Ciò è stato ampiamente dimostrato e argomentato da Alfie Kohn in numerose pubblicazioni, ma non è necessario ricorrere a studi scientifici e a manuali di psicologia per comprenderlo. Basta riflettere sul modo in cui le frasi citate cercano di raggiungere l’obiettivo: si tratta di punire i comportamenti ritenuti negativi e di rinforzare quelli positivi, in modo che i primi non si ripetano e i secondi sì. In pratica la logica di premi e punizioni, detta da Kohn quella dell’«amore condizionato». Non è difficile capire il perché di questo nome: il messaggio che passa a un bambino che viene punito (o premiato) è che i genitori lo amano e lo rispettano solo se lui si comporta in un certo modo. Questo non aiuta affatto a sviluppare la sua autostima, anzi: è dimostrato che questo metodo educativo contribuisce a formare adulti insicuri, con scarsa autostima e più portati a sviluppare dipendenze e disturbi del comportamento; per non parlare delle pesanti conseguenze sulla qualità della relazione tra genitore e figlio. Oltre a ciò, premi e punizioni non sono efficaci nel loro tentativo di manipolare il comportamento del bambino: forse funzionano nell’immediato, ma sul lungo periodo il bambino non agirà come vuole il genitore, e se lo farà sarà soltanto per paura (triste, no?) e appena sarà fuori del controllo del genitore si ribellerà. L’amore condizionato, inoltre, che siano castighi o elogi, focalizza l’attenzione del bambino sulle conseguenze che le sue azioni hanno su se stesso, anziché sugli altri: c’è una grande differenza tra dire «Non rubare il giocattolo al tuo amico altrimenti salti la cena» e «Non rubarglielo altrimenti il tuo amico si sentirà triste». Immaginate un adulto che applica lo stesso criterio egoistico per misurare la bontà delle proprie azioni: vi sembra ancora una bella cosa? Anche i premi, tra cui gli elogi, hanno lo stesso effetto: lodare il bambino distoglie la sua attenzione da ciò che ha fatto, facendogli perdere interesse e motivazione, e portandolo a ripetere l’azione solo per ricevere altre lodi.

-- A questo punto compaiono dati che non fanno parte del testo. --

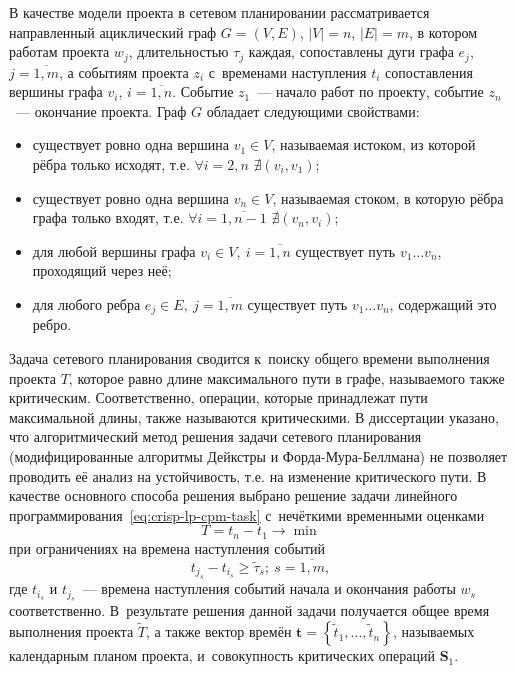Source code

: В качестве модели проекта в сетевом планировании рассматривается направленный ациклический граф $G=(V,E)$, $\left| V \right|=n$, $\left| E \right|=m$, в котором работам проекта $w_j$, длительностью $\tau_j$ каждая, сопоставлены дуги графа $e_j$, $j=\overline{1,m}$, а событиям проекта $z_i$ с~временами наступления $t_i$ сопоставления вершины графа $v_i$, $i=\overline{1,n}$. Событие $z_1$~--- начало работ по проекту, событие $z_n$~--- окончание проекта. Граф $G$ обладает следующими свойствами:
\begin{itemize}
  \item существует ровно одна вершина $v_1\in V$, называемая истоком, из которой рёбра только исходят, т.е. $\forall i=2,n$ $\nexists \left( v_i, v_1 \right)$;
  \item существует ровно одна вершина $v_n\in V$, называемая стоком, в которую рёбра графа только входят, т.е.  $\forall i=\overline{1,n-1}$ $\nexists \left( v_n, v_i \right)$;
  \item для любой вершины графа $v_i\in V,\ i=\overline{1,n}$ существует путь $v_1\ldots v_n$, проходящий через неё;
  \item для любого ребра $e_j\in E,\ j=\overline{1,m}$ существует путь $v_1\ldots v_n$, содержащий это ребро.
\end{itemize}

Задача сетевого планирования сводится к~поиску общего времени выполнения проекта $T$, которое равно длине максимального пути в графе, называемого также критическим. Соответственно, операции, которые принадлежат пути максимальной длины, также называются критическими. В диссертации указано, что алгоритмический метод решения задачи сетевого планирования (модифицированные алгоритмы Дейкстры и Форда-Мура-Беллмана) не позволяет проводить её анализ на устойчивость, т.е. на изменение критического пути. В качестве основного способа решения выбрано решение задачи линейного программирования~\eqref{eq:crisp-lp-cpm-task} с~нечёткими временными оценками
\begin{equation}
\label{eq:crisp-lp-cpm-task}
  T=t_n-t_1 \to \min
\end{equation}
при ограничениях на времена наступления событий
\begin{equation}
\label{eq:crisp-lp-cpm-restrictions}
  t_{j_s}-t_{i_s}\geqslant \tilde \tau_s;\ s=\overline{1,m},
\end{equation}
где $t_{i_s}$ и $t_{j_s}$~--- времена наступления событий начала и окончания работы $w_s$ соответственно. В~результате решения данной задачи получается общее время выполнения проекта $\tilde T$, а также вектор времён $\mathbf{t}=\left\{\tilde t_1, \ldots, \tilde t_n \right\}$, называемых календарным планом проекта, и~совокупность критических операций $\mathbf{S}_1$.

Cosa fare, dunque? Possibile che stiamo sbagliando tutto? Kohn invita i genitori a chiedersi cosa ritengano più importante: ottenere l’obbedienza immediata o formare un adulto sereno, equilibrato e coscienzioso? Rinunciare a premiare e punire i bambini non significa «dargliela vinta»: non c’è nessuno scontro da vincere, tra genitore e figlio dev’esserci collaborazione e non competizione. L’educatore dev’essere autorevole, non autoritario. Pensiamoci un attimo: sottomettersi senza esitazione a chi ha più autorità è davvero un valore? È davvero questo che vogliamo insegnare ai nostri figli?
Amare in modo incondizionato significa fissare regole, dire no, vietare certi comportamenti. Ma significa anche mettersi nei panni del bambino, spiegare perché una cosa è giusta o sbagliata, o, ancora meglio, invitarlo a riflettere. I bambini sono capaci di molto di più di quello che generalmente si pensa: non valutiamoli, ma aiutiamoli a valutarsi. Aiutiamoli a capire perché si sono comportati in un certo modo, e che conseguenze immaginano che avranno le loro azioni. Dimostriamo loro che hanno la nostra attenzione e il nostro amore, anche senza i nostri giudizi. La debolezza più grande di questo metodo è l’impossibilità di realizzarlo perfettamente, a meno che non si abbia un autocontrollo smisurato. Ma va bene così: l’adulto non è perfetto, anche questo è un insegnamento per un bambino.